Para a PCA, a construção residencial é composta por unidade unifamiliar (casa), unidade multifamiliar (prédio) e melhorias residenciais. A construção unifamiliar representa 67% do total de construção residencial e, nos últimos anos, esse nicho tem crescido devido às baixas taxas de hipotecas. “Em meados de 2021, hipotecas de 30 anos poderiam ser obtidas a uma taxa inferior a 3% ao ano. Taxas tão baixas permitiram vendas vibrantes de casas novas, mesmo num contexto de aumentos agressivos dos preços. Com o recente aumento das taxas de hipoteca (impulsionado pela inflação), a acessibilidade às casas novas diminuiu drasticamente. Em comparação com os níveis de 2020, os pagamentos mensais médios de novas casas aumentaram cerca de 90%”, explicou Sullivan.

A PCA revisou os 350 principais termos de preços de novas casas e renda nos EUA, calculando o pagamento da hipoteca como uma porcentagem da renda familiar. Ela também comparou estimativas de acessibilidade antes da Covid-19 (média de cinco anos), durante 2021 sob os preços das casas e taxas de hipotecas predominantes e, por fim, as projeções para 2022/2023. “Com base nesta revisão, a PCA acredita que os riscos previstos para a compra de primeiros imóveis por famílias está em proporção negativa para 2023 e 2024.

Infraestrutura é a esperança

No setor público dos Estados Unidos, o crescimento do comércio de cimento é impulsionado pelas finanças municipais, estaduais e federais. Em suma, quanto mais fortes as finanças de determinada região, maior o consumo de cimento nela.

Segundo Sullivan, as perspectivas financeiras, de acordo com a Associação Nacional do Orçamento do Estado (NASBO), são sólidas, esperando-se um aumento de 4,3% nos fundos dos estados, municípios e federação em 2023. Porém, para 2024, é possível que o aumento do desemprego previsto impacte também nas receitas públicas, reduzindo a sua capacidade de investimento.

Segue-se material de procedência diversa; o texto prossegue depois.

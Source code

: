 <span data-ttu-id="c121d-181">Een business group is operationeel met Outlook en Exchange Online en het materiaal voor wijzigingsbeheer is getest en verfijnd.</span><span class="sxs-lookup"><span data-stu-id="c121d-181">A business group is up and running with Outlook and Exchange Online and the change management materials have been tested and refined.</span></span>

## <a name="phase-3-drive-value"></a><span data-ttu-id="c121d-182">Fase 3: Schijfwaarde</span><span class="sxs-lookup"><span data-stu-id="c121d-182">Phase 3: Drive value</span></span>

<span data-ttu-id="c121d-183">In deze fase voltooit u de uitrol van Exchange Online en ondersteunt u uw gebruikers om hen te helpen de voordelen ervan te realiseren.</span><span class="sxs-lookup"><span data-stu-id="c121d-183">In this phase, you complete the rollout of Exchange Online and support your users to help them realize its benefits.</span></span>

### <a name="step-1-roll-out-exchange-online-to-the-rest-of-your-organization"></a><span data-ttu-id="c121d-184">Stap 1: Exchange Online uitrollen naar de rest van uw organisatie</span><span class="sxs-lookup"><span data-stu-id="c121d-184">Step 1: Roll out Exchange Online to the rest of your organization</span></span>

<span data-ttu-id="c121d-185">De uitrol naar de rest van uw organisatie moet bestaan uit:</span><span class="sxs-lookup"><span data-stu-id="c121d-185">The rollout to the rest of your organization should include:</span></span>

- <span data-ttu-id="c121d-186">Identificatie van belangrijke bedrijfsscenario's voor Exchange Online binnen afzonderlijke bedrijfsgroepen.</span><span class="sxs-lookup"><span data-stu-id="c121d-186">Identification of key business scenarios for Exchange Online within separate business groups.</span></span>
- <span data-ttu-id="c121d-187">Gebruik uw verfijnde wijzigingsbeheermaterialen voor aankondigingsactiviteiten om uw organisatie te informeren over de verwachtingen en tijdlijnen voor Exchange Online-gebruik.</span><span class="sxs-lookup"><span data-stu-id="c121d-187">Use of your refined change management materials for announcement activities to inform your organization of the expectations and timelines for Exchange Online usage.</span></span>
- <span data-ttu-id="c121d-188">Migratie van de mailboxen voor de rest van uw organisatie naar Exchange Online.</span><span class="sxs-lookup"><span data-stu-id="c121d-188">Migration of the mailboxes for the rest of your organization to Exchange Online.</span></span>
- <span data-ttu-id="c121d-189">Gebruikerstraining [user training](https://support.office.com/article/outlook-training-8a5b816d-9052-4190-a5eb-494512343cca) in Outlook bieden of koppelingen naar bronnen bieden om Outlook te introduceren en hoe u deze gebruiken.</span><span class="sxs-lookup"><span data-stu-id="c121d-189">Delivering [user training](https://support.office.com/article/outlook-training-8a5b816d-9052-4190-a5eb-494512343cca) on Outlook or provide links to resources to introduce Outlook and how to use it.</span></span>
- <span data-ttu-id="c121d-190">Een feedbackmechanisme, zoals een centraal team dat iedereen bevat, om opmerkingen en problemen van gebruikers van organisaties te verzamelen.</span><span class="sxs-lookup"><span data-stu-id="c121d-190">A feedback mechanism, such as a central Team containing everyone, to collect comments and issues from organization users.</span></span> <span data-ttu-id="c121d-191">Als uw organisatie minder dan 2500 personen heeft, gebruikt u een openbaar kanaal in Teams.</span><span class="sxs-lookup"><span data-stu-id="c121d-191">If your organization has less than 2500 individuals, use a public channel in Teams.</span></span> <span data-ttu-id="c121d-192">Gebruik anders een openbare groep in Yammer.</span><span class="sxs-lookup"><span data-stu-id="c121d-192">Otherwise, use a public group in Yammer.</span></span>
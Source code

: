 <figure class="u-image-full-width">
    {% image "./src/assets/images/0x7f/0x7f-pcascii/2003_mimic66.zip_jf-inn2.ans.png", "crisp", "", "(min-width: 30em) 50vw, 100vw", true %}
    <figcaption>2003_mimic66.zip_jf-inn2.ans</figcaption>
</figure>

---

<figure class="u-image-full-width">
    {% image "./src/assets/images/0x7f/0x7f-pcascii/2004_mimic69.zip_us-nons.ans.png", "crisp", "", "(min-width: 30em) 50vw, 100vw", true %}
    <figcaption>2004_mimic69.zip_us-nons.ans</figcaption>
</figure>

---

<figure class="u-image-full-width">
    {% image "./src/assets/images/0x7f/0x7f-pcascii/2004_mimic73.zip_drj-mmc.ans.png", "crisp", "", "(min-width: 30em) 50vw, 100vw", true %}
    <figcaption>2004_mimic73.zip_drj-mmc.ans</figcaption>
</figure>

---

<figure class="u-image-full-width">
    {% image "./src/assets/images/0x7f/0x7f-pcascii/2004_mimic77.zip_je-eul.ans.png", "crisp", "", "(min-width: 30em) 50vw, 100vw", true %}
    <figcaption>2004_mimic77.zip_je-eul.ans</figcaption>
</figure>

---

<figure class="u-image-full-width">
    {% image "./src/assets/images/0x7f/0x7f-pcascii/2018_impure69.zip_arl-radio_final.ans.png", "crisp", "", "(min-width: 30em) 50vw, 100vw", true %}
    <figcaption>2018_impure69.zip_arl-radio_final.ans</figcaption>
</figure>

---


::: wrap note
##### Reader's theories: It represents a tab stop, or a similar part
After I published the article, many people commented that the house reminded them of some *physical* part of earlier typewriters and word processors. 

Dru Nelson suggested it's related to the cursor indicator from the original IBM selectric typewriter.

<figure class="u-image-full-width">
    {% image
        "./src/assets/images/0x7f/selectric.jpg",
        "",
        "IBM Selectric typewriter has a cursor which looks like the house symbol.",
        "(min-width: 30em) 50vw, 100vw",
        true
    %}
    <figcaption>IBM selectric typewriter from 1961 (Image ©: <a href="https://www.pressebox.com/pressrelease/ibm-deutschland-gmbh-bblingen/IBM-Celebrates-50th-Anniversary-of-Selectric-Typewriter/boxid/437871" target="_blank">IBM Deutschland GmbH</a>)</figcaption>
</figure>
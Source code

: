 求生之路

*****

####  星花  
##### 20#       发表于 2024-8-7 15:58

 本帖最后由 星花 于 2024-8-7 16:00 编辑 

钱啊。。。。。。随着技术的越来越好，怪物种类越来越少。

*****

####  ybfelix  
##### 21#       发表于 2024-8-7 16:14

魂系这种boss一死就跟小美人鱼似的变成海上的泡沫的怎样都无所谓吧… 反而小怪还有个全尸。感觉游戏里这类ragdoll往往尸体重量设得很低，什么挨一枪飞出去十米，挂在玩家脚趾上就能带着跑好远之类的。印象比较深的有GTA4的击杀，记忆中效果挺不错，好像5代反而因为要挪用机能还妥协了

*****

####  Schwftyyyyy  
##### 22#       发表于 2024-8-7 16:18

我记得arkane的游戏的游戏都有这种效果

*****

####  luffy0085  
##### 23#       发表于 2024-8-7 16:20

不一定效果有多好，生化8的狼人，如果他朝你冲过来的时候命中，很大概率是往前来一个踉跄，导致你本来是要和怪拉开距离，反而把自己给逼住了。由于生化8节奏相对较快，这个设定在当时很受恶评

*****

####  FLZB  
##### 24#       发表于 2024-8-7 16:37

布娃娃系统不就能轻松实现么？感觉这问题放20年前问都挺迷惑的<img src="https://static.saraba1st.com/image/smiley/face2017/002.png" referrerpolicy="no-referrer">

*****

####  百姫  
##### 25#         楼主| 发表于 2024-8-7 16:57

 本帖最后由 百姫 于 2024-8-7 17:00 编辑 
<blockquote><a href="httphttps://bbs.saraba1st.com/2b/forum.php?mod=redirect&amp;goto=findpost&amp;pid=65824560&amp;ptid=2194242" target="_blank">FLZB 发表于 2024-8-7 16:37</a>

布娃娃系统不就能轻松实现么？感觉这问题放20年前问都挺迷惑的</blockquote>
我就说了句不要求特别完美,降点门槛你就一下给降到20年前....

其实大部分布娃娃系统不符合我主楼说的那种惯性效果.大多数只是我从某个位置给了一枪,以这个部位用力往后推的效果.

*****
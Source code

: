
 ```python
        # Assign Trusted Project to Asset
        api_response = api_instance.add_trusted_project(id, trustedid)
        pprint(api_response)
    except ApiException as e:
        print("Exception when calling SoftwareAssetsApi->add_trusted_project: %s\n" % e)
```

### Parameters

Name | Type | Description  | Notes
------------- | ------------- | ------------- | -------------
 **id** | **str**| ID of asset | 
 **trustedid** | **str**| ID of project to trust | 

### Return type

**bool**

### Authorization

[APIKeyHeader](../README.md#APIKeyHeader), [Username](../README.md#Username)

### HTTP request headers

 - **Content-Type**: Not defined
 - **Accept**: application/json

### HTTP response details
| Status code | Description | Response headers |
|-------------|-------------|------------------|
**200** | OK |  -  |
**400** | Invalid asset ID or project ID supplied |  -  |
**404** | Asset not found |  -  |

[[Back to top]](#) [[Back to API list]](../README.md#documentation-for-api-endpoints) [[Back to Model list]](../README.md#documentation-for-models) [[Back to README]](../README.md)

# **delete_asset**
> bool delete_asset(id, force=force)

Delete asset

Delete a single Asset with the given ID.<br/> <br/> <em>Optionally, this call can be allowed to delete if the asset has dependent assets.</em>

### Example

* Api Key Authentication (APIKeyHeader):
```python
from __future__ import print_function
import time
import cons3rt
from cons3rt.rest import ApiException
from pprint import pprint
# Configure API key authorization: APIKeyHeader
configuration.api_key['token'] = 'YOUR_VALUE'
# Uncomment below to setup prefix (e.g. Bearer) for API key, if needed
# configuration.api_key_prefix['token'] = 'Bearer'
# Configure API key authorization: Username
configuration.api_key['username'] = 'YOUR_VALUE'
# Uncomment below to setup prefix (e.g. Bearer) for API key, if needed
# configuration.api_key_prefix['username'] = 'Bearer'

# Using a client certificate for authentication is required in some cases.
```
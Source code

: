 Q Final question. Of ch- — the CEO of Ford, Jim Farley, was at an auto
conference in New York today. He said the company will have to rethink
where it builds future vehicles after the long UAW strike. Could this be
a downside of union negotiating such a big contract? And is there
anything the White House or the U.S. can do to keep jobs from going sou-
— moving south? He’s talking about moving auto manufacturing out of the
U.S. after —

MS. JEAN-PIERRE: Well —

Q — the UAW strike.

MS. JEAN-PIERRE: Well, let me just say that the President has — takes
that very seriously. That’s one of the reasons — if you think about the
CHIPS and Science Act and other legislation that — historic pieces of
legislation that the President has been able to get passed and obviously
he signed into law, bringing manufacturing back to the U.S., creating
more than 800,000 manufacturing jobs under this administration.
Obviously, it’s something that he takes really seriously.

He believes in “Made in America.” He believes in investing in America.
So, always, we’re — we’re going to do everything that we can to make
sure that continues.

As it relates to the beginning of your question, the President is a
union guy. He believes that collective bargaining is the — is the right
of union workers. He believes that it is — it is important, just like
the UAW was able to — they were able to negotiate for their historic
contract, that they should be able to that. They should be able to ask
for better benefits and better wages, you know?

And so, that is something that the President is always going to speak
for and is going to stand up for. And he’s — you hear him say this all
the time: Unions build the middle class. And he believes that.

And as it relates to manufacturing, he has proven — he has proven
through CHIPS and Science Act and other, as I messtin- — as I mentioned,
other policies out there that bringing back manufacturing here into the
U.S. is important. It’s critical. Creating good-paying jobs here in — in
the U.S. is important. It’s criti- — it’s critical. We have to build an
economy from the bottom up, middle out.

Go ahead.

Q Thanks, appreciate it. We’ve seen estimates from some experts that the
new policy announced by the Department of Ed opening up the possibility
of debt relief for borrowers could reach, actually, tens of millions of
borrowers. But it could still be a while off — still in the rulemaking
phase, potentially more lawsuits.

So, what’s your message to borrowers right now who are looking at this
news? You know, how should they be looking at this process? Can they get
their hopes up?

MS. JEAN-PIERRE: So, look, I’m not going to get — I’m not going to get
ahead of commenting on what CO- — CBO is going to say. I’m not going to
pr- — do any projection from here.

O foco do setor público está nas obras de infraestrutura, que aguardam os primeiros reflexos do investimento de 1,2 trilhão de dólares prometido. Parte desse aporte deve atender a extensão de programas de infraestrutura já existentes e, segundo a PCA, isso ajudará a manter o consumo de cimento nos mesmos níveis de anos anteriores. Porém, dentro do IJJA, está estabelecido o aporte de 550 bilhões de dólares em novos projetos. E é sobre essa parcela que a indústria de cimento dos EUA espera obter os próximos níveis de crescimento.

“Ao olhar para o quadro geral dos gastos reais com construção e consumo de cimento este ano, devemos esperar que ambos os volumes diminuam, com quedas significativas no segundo semestre de 2023”, disse Sullivan. “Espera-se que a desaceleração seja de curta duração, pois as taxas de juros diminuem ligeiramente e os volumes de infraestrutura mais fortes se materializam de 2024 em diante”, conclui Sullivan.

*O InfraROI está cobrindo a World of Concrete 2023 nesta semana, em Las Vegas, a convite do evento.